- _Brief_:
Among the entries below, find how many lines carry the word "align" and state only that figure.

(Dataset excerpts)

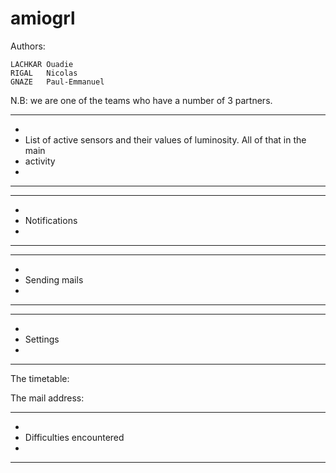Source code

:# amiogrl

Authors:

	LACHKAR Ouadie
	RIGAL	Nicolas
	GNAZE 	Paul-Emmanuel

N.B: we are one of the teams who have a number of 3 partners.


*************************************************************************************
*
* List of active sensors and their values of luminosity. All of that in the main
* activity
*
*************************************************************************************




*************************************************************************************
*
* Notifications
*
*************************************************************************************






*************************************************************************************
*
* Sending mails
*
*************************************************************************************






*************************************************************************************
*
* Settings
*
*************************************************************************************

The timetable:



The mail address:



*************************************************************************************
*
* Difficulties encountered
*
*************************************************************************************







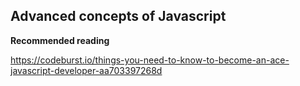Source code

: ## Advanced concepts of Javascript

**Recommended reading**

https://codeburst.io/things-you-need-to-know-to-become-an-ace-javascript-developer-aa703397268d
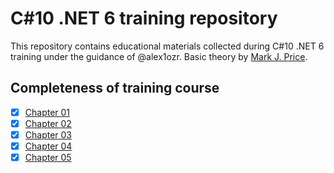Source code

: # C#10 .NET 6 training repository
This repository contains educational materials collected during C#10 .NET 6 training under the guidance of @alex1ozr. Basic theory by [Mark J. Price](https://www.amazon.com/10-NET-Cross-Platform-Development-websites/dp/1801077363/ref=sr_1_3?qid=1672644589&refinements=p_lbr_one_browse-bin%3AMark+J.+Price&s=books&sr=1-3).
## Completeness of training course
- [x] [Chapter 01](Book/Chapter01-vscode)
- [x] [Chapter 02](Book/Chapter02-vscode) 
- [x] [Chapter 03](Book/Chapter03-vscode)
- [x] [Chapter 04](Book/Chapter04-vscode)
- [x] [Chapter 05](Book/Chapter05-vscode)
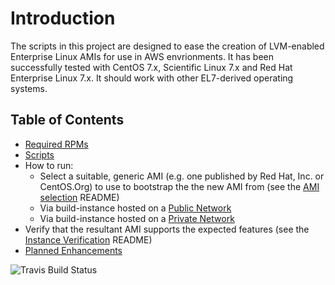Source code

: # Introduction
The scripts in this project are designed to ease the creation of LVM-enabled Enterprise Linux AMIs for use in AWS envrionments. It has been successfully tested with CentOS 7.x, Scientific Linux 7.x and Red Hat Enterprise Linux 7.x. It should work with other EL7-derived operating systems.


## Table of Contents

* [Required RPMs](Docs/README_dependencies.md)
* [Scripts](Docs/README_scripts.md)
* How to run:
  * Select a suitable, generic AMI (e.g. one published by Red Hat, Inc. or CentOS.Org) to use to bootstrap the the new AMI from (see the [AMI selection](Docs/README_BootstrapAMIselection.md) README)
  * Via build-instance hosted on a [Public Network](Docs/README_PublicRun.md)
  * Via build-instance hosted on a [Private Network](Docs/README_PrivateRun.md)
* Verify that the resultant AMI supports the expected features (see the [Instance Verification](Docs/README_InstanceVerification.md) README)
* [Planned Enhancements](Docs/README_enhancements.md)

![Travis Build Status](https://travis-ci.org/ferricoxide/AMIgen7.svg?branch=master)
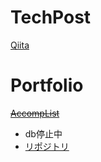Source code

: # TechPost
[Qiita](https://qiita.com/rai_wtnb)

# Portfolio
~~[AccompList](https://accomplist.work)~~
- db停止中
- [リポジトリ](https://github.com/rai-wtnb/accomplist-api)
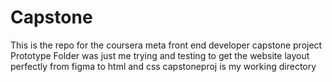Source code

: # Capstone
This is the repo for the coursera meta front end developer capstone project
Prototype Folder was just me trying and testing to get the website layout perfectly from figma to html and css
capstoneproj is my working directory

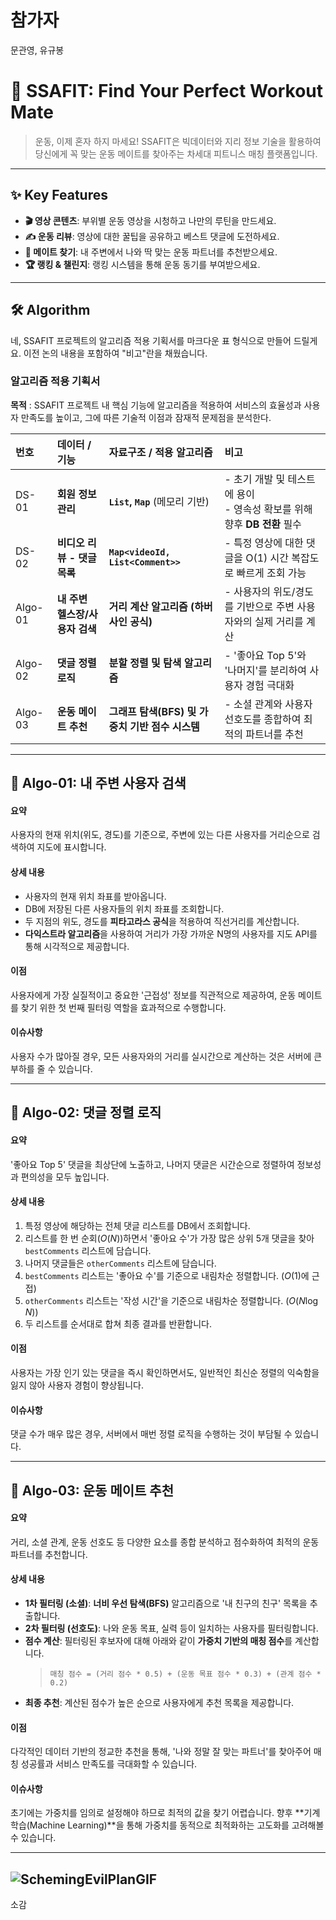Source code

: # 참가자
문관영, 유규봉

# 💪 SSAFIT: Find Your Perfect Workout Mate

> 운동, 이제 혼자 하지 마세요! SSAFIT은 빅데이터와 지리 정보 기술을 활용하여 당신에게 꼭 맞는 운동 메이트를 찾아주는 차세대 피트니스 매칭 플랫폼입니다.



---

## ✨ Key Features

* **🎬 영상 콘텐츠**: 부위별 운동 영상을 시청하고 나만의 루틴을 만드세요.
* **✍️ 운동 리뷰**: 영상에 대한 꿀팁을 공유하고 베스트 댓글에 도전하세요.
* **🤝 메이트 찾기**: 내 주변에서 나와 딱 맞는 운동 파트너를 추천받으세요.
* **🏆 랭킹 & 챌린지**: 랭킹 시스템을 통해 운동 동기를 부여받으세요.

---

## 🛠️ Algorithm

네, SSAFIT 프로젝트의 알고리즘 적용 기획서를 마크다운 표 형식으로 만들어 드릴게요. 이전 논의 내용을 포함하여 "비고"란을 채웠습니다.

### **알고리즘 적용 기획서**

**목적** : SSAFIT 프로젝트 내 핵심 기능에 알고리즘을 적용하여 서비스의 효율성과 사용자 만족도를 높이고, 그에 따른 기술적 이점과 잠재적 문제점을 분석한다.

| 번호 | 데이터 / 기능 | 자료구조 / 적용 알고리즘 | 비고 |
| :--- | :--- | :--- | :--- |
| DS-01 | **회원 정보 관리** | **`List`, `Map`** (메모리 기반) | - 초기 개발 및 테스트에 용이<br>- 영속성 확보를 위해 향후 **DB 전환** 필수 |
| DS-02 | **비디오 리뷰 - 댓글 목록** | **`Map<videoId, List<Comment>>`** | - 특정 영상에 대한 댓글을 O(1) 시간 복잡도로 빠르게 조회 가능 |
| Algo-01 | **내 주변 헬스장/사용자 검색** | **거리 계산 알고리즘 (하버사인 공식)** | - 사용자의 위도/경도를 기반으로 주변 사용자와의 실제 거리를 계산 |
| Algo-02 | **댓글 정렬 로직** | **분할 정렬 및 탐색 알고리즘** | - '좋아요 Top 5'와 '나머지'를 분리하여 사용자 경험 극대화 |
| Algo-03 | **운동 메이트 추천** | **그래프 탐색(BFS) 및 가중치 기반 점수 시스템** | - 소셜 관계와 사용자 선호도를 종합하여 최적의 파트너를 추천 |

-----


## 📍 Algo-01: 내 주변 사용자 검색

#### 요약
사용자의 현재 위치(위도, 경도)를 기준으로, 주변에 있는 다른 사용자를 거리순으로 검색하여 지도에 표시합니다.

#### 상세 내용
* 사용자의 현재 위치 좌표를 받아옵니다.
* DB에 저장된 다른 사용자들의 위치 좌표를 조회합니다.
* 두 지점의 위도, 경도를 **피타고라스 공식**을 적용하여 직선거리를 계산합니다.
* **다익스트라 알고리즘**을 사용하여 거리가 가장 가까운 N명의 사용자를 지도 API를 통해 시각적으로 제공합니다.

#### 이점
사용자에게 가장 실질적이고 중요한 '근접성' 정보를 직관적으로 제공하여, 운동 메이트를 찾기 위한 첫 번째 필터링 역할을 효과적으로 수행합니다.

#### 이슈사항
사용자 수가 많아질 경우, 모든 사용자와의 거리를 실시간으로 계산하는 것은 서버에 큰 부하를 줄 수 있습니다.

---

## 💬 Algo-02: 댓글 정렬 로직

#### 요약
'좋아요 Top 5' 댓글을 최상단에 노출하고, 나머지 댓글은 시간순으로 정렬하여 정보성과 편의성을 모두 높입니다.

#### 상세 내용
1.  특정 영상에 해당하는 전체 댓글 리스트를 DB에서 조회합니다.
2.  리스트를 한 번 순회($O(N)$)하면서 '좋아요 수'가 가장 많은 상위 5개 댓글을 찾아 `bestComments` 리스트에 담습니다.
3.  나머지 댓글들은 `otherComments` 리스트에 담습니다.
4.  `bestComments` 리스트는 '좋아요 수'를 기준으로 내림차순 정렬합니다. ($O(1)$에 근접)
5.  `otherComments` 리스트는 '작성 시간'을 기준으로 내림차순 정렬합니다. ($O(N \log N)$)
6.  두 리스트를 순서대로 합쳐 최종 결과를 반환합니다.

#### 이점
사용자는 가장 인기 있는 댓글을 즉시 확인하면서도, 일반적인 최신순 정렬의 익숙함을 잃지 않아 사용자 경험이 향상됩니다.

#### 이슈사항
댓글 수가 매우 많은 경우, 서버에서 매번 정렬 로직을 수행하는 것이 부담될 수 있습니다.

---

## 🤝 Algo-03: 운동 메이트 추천

#### 요약
거리, 소셜 관계, 운동 선호도 등 다양한 요소를 종합 분석하고 점수화하여 최적의 운동 파트너를 추천합니다.

#### 상세 내용
* **1차 필터링 (소셜)**: **너비 우선 탐색(BFS)** 알고리즘으로 '내 친구의 친구' 목록을 추출합니다.
* **2차 필터링 (선호도)**: 나와 운동 목표, 실력 등이 일치하는 사용자를 필터링합니다.
* **점수 계산**: 필터링된 후보자에 대해 아래와 같이 **가중치 기반의 매칭 점수**를 계산합니다.
    > `매칭 점수 = (거리 점수 * 0.5) + (운동 목표 점수 * 0.3) + (관계 점수 * 0.2)`
* **최종 추천**: 계산된 점수가 높은 순으로 사용자에게 추천 목록을 제공합니다.

#### 이점
다각적인 데이터 기반의 정교한 추천을 통해, '나와 정말 잘 맞는 파트너'를 찾아주어 매칭 성공률과 서비스 만족도를 극대화할 수 있습니다.

#### 이슈사항
초기에는 가중치를 임의로 설정해야 하므로 최적의 값을 찾기 어렵습니다. 향후 **기계 학습(Machine Learning)**을 통해 가중치를 동적으로 최적화하는 고도화를 고려해볼 수 있습니다.

---

## ![SchemingEvilPlanGIF](https://github.com/user-attachments/assets/712752fd-928a-4847-b1e9-b94b11f2c898)
 소감



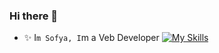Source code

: ### Hi there 👋

<!--
**codingfun5/codingfun5** is a ✨ _special_ ✨ repository because its `README.md` (this file) appears on your GitHub profile.

Here are some ideas to get you started:
- ✨ I`m Sofya, I`m a  Veb Developer 






-->
- ✨ I`m Sofya, I`m a  Veb Developer 
[![My Skills](https://skillicons.dev/icons?i=js,html,css,react,redux,bootstrap,figma,vscode,git,github)](https://skillicons.dev)

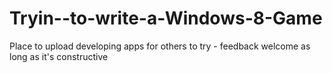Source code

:Tryin--to-write-a-Windows-8-Game
================================

Place to upload developing apps for others to try - feedback welcome as long as it's constructive
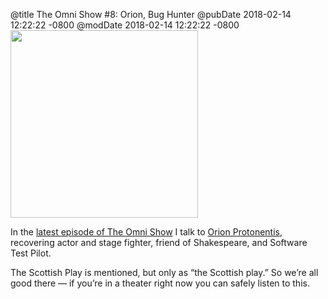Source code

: @title The Omni Show #8: Orion, Bug Hunter
@pubDate 2018-02-14 12:22:22 -0800
@modDate 2018-02-14 12:22:22 -0800
<img src="http://images.inessential.com/Orion1-1.jpg" width="300" height="300" />

In the [latest episode of The Omni Show](https://theomnishow.omnigroup.com/episode/orion-protonentis-software-test-pilot) I talk to [Orion Protonentis](http://micro.blog/orionp), recovering actor and stage fighter, friend of Shakespeare, and Software Test Pilot.

The Scottish Play is mentioned, but only as “the Scottish play.” So we’re all good there — if you’re in a theater right now you can safely listen to this.
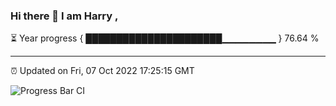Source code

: ### Hi there 👋 I am Harry , 

⏳ Year progress { ██████████████████████▁▁▁▁▁▁▁▁ } 76.64 %

---

⏰ Updated on Fri, 07 Oct 2022 17:25:15 GMT

![Progress Bar CI](https://github.com/duykhang68/duykhang68/workflows/Progress%20Bar%20CI/badge.svg)
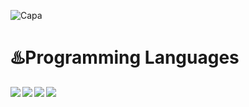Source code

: ![Capa](https://github.com/RenanEfrem/RenanEfrem/assets/70667947/a03ca954-c1d7-4575-a85c-e2482a75b315)

<h1 align="left">♨️Programming Languages</h1>
  
<img src="https://img.shields.io/badge/JavaScript-323330?style=for-the-badge&logo=javascript&logoColor=F7DF1E" align="left">
<img src="https://img.shields.io/badge/HTML5-E34F26?style=for-the-badge&logo=html5&logoColor=white" align="left">
<img src="https://img.shields.io/badge/CSS3-1572B6?style=for-the-badge&logo=css3&logoColor=white" align="left">
<img src="https://img.shields.io/badge/React_Native-20232A?style=for-the-badge&logo=react&logoColor=61DAFB" align="left">
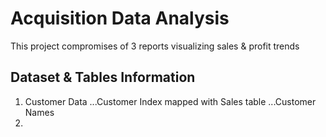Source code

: # Acquisition Data Analysis
This project compromises of 3 reports visualizing sales & profit trends

## Dataset & Tables Information
1. Customer Data
...Customer Index mapped with Sales table
...Customer Names
2. 
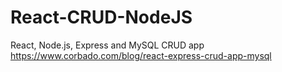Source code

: # React-CRUD-NodeJS
React, Node.js, Express and MySQL CRUD app
https://www.corbado.com/blog/react-express-crud-app-mysql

- _Solution to the problem_:
5